>>>

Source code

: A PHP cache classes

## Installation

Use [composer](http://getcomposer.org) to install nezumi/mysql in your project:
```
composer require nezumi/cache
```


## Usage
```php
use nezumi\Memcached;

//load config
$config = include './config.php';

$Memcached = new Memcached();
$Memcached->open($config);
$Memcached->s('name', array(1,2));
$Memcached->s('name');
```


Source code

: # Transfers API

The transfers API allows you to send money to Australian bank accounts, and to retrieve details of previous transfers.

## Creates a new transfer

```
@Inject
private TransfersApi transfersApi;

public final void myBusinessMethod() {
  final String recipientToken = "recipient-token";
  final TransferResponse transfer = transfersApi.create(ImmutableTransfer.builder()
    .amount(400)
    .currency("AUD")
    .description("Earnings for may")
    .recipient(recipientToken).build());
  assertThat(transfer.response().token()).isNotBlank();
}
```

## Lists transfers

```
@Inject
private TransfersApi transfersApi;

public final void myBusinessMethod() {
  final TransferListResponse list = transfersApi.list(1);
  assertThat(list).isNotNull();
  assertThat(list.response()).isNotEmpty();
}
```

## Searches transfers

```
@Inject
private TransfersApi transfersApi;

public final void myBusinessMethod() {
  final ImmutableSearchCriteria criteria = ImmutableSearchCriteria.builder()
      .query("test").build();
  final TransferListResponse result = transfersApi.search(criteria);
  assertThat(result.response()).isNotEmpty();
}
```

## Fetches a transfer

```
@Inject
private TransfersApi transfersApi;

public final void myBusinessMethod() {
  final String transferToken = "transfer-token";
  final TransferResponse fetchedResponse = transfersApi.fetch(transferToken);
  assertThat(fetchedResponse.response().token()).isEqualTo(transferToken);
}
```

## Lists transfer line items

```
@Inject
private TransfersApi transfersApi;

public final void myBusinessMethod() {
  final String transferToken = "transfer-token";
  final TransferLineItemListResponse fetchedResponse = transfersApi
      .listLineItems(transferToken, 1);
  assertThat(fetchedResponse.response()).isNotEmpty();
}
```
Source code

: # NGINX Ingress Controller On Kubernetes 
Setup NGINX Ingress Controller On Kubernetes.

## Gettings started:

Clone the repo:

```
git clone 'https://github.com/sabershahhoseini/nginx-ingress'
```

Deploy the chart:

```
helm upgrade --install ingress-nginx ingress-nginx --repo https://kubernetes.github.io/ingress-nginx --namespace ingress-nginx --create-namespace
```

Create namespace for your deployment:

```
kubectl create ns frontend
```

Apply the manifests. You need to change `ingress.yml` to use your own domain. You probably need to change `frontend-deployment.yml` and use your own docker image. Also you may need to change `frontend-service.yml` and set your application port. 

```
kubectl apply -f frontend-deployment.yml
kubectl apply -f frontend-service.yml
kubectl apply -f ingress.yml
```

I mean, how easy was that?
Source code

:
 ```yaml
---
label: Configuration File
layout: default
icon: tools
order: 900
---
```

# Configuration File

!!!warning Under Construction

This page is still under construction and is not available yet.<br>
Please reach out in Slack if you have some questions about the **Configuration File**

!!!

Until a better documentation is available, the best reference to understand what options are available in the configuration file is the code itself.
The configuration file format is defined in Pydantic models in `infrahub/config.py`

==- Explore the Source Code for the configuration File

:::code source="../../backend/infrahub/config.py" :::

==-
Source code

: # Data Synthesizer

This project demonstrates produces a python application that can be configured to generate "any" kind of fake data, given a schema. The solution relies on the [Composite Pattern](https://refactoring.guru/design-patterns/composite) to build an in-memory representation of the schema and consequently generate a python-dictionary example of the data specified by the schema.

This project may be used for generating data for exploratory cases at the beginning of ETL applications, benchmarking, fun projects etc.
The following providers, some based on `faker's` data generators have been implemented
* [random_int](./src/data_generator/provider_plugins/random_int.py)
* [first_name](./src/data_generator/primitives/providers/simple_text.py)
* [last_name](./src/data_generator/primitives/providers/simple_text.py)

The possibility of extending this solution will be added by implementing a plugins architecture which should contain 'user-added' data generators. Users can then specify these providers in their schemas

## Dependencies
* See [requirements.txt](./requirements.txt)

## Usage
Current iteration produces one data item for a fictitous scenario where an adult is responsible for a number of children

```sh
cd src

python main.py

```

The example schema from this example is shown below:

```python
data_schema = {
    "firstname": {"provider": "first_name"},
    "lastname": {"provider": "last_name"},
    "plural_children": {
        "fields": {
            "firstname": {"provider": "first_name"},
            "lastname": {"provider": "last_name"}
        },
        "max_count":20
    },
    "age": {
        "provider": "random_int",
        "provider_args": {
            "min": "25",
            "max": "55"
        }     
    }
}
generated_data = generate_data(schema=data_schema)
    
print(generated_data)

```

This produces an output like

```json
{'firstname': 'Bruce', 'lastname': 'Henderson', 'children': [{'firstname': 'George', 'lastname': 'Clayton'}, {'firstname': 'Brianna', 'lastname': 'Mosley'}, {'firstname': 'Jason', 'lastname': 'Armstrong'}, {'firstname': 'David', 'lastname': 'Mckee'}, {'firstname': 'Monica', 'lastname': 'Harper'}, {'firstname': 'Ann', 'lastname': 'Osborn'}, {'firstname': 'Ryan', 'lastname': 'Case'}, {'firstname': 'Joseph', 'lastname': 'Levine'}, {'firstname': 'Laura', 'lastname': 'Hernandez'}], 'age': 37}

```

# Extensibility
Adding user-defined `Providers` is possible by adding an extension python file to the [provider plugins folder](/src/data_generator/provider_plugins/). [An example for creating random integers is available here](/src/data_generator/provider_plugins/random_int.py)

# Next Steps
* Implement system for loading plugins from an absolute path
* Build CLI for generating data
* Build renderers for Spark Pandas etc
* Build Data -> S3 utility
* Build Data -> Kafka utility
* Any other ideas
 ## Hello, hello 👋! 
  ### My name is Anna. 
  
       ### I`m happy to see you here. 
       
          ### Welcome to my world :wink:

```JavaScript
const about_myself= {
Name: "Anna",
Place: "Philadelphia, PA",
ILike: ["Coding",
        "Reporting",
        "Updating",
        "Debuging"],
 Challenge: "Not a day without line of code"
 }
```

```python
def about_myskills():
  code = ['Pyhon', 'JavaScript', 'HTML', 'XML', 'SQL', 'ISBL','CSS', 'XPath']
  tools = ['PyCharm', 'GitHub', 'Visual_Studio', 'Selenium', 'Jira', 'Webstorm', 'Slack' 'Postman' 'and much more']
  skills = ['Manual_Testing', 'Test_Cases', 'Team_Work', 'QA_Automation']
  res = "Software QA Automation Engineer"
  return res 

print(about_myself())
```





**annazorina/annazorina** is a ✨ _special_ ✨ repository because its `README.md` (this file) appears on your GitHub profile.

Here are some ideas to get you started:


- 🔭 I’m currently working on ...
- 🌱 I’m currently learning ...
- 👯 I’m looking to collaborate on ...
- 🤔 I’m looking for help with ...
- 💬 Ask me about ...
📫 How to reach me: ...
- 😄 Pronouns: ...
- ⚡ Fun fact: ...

<<<

* _WHAT IS REQUIRED_:
Copy out the lines above that hold the string "isNotEmpty".

* _ANSWER TO THE PROBLEM_:
  assertThat(list.response()).isNotEmpty();
  assertThat(result.response()).isNotEmpty();
  assertThat(fetchedResponse.response()).isNotEmpty();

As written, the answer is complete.